= Beginning of Section =

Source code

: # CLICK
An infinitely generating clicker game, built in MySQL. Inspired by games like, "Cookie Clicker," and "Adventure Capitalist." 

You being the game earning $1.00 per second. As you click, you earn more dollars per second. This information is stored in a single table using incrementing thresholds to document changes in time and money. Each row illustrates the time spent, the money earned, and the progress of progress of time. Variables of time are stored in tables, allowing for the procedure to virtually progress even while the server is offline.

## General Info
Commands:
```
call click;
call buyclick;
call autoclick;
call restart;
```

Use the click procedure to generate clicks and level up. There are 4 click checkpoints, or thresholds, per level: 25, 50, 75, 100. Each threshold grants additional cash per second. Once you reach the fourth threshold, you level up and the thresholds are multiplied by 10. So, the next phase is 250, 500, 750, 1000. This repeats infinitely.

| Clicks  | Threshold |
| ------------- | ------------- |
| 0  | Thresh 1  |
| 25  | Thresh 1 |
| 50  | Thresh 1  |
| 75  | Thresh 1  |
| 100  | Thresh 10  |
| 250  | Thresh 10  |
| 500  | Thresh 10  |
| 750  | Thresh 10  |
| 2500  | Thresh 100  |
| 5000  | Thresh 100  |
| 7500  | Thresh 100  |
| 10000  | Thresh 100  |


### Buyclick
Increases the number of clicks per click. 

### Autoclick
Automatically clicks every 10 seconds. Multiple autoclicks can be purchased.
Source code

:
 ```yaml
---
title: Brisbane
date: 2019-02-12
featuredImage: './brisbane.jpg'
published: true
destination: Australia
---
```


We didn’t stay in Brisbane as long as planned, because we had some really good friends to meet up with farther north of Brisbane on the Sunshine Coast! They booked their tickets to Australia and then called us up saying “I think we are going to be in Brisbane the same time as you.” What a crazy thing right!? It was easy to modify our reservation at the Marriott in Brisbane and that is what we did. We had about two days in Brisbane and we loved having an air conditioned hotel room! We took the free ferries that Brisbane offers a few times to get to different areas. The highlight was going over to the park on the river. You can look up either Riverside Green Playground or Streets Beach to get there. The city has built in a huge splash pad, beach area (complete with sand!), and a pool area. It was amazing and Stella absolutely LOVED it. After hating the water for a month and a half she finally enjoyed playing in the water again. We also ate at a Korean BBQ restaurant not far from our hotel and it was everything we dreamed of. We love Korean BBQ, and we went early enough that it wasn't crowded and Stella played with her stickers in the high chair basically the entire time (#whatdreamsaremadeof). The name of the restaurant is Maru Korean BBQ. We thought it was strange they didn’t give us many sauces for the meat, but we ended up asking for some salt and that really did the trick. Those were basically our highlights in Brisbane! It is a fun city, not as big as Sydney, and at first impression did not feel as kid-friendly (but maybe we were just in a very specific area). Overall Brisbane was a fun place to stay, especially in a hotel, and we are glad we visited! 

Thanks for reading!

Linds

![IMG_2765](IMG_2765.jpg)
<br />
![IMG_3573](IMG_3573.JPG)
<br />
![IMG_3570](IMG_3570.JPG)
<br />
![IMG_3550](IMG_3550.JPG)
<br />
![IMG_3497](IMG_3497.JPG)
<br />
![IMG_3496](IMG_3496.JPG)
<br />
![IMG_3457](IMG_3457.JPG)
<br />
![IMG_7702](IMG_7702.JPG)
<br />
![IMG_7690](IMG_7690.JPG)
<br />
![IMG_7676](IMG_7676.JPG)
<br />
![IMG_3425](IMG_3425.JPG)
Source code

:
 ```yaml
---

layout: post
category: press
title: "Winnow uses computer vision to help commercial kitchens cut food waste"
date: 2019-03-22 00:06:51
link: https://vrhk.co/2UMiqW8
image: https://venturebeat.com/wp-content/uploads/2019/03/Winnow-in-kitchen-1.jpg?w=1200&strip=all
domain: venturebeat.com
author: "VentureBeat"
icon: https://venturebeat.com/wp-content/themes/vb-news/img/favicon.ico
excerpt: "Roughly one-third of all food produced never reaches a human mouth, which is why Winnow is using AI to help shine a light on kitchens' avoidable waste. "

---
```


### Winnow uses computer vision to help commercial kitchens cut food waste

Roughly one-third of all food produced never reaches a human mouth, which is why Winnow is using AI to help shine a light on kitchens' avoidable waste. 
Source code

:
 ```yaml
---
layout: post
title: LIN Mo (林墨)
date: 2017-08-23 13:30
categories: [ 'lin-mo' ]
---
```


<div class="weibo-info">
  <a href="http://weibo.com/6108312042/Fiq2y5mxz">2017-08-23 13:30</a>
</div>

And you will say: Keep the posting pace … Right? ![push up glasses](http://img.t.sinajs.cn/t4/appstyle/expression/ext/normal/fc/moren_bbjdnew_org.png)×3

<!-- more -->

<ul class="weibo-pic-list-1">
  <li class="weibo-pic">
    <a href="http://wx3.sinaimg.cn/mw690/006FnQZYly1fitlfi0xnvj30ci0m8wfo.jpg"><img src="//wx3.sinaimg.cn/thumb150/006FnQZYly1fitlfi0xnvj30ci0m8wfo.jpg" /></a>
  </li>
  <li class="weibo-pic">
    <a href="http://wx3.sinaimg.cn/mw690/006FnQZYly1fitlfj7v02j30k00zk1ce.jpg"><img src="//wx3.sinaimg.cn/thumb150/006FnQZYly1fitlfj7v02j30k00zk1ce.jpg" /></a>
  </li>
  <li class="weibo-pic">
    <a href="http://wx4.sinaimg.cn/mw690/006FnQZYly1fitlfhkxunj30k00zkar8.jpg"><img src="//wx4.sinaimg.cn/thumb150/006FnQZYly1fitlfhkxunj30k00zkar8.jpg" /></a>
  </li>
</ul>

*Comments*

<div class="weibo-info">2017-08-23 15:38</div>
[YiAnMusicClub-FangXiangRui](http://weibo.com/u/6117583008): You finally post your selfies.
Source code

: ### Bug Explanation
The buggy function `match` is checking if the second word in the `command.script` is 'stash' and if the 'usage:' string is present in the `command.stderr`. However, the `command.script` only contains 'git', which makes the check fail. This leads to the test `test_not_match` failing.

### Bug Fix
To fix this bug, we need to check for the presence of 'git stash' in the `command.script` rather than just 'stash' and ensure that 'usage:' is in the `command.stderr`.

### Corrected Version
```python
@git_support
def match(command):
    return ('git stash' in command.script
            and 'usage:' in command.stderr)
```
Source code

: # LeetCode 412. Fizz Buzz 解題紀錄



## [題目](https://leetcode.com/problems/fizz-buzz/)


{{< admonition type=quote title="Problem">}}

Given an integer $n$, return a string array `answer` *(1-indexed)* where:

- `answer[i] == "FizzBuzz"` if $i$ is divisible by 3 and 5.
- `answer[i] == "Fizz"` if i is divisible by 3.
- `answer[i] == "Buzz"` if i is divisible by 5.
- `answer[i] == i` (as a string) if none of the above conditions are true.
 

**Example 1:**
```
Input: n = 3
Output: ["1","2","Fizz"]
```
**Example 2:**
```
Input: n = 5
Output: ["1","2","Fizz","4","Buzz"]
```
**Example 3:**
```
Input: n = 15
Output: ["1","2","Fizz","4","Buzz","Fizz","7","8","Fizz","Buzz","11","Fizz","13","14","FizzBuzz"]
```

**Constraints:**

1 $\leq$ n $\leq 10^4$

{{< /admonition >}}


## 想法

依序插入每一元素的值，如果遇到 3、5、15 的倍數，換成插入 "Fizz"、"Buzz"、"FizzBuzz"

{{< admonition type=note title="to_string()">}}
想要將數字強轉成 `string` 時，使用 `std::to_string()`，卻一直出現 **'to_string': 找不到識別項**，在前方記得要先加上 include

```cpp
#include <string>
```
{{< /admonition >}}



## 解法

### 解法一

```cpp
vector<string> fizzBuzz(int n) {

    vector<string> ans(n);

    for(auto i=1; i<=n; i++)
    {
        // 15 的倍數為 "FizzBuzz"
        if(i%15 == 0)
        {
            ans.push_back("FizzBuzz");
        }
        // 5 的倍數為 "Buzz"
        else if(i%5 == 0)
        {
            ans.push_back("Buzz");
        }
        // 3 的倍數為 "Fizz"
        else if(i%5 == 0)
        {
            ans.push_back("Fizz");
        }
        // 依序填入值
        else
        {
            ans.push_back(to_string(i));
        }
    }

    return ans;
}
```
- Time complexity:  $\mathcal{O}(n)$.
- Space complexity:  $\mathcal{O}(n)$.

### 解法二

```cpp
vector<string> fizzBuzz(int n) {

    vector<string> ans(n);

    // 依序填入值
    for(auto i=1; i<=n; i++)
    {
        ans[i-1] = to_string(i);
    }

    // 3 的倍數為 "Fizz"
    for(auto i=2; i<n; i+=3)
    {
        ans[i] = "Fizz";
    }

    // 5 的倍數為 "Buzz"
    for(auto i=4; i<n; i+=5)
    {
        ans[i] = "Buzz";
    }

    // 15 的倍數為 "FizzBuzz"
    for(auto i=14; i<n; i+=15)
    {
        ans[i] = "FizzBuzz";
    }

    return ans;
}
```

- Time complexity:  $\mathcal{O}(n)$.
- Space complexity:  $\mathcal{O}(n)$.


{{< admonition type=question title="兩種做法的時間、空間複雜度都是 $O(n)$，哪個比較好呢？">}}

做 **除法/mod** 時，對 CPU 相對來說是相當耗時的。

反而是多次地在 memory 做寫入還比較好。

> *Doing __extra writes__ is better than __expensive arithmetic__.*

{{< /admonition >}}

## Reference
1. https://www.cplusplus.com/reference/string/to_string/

= End of Section =

■ TASK BRIEF ■
Starting at the first line of the records, print each line exactly, stopping after the line that contains "An infinitely generating".

■ TASK SOLUTION ■
Source code

: # CLICK
An infinitely generating clicker game, built in MySQL. Inspired by games like, "Cookie Clicker," and "Adventure Capitalist." 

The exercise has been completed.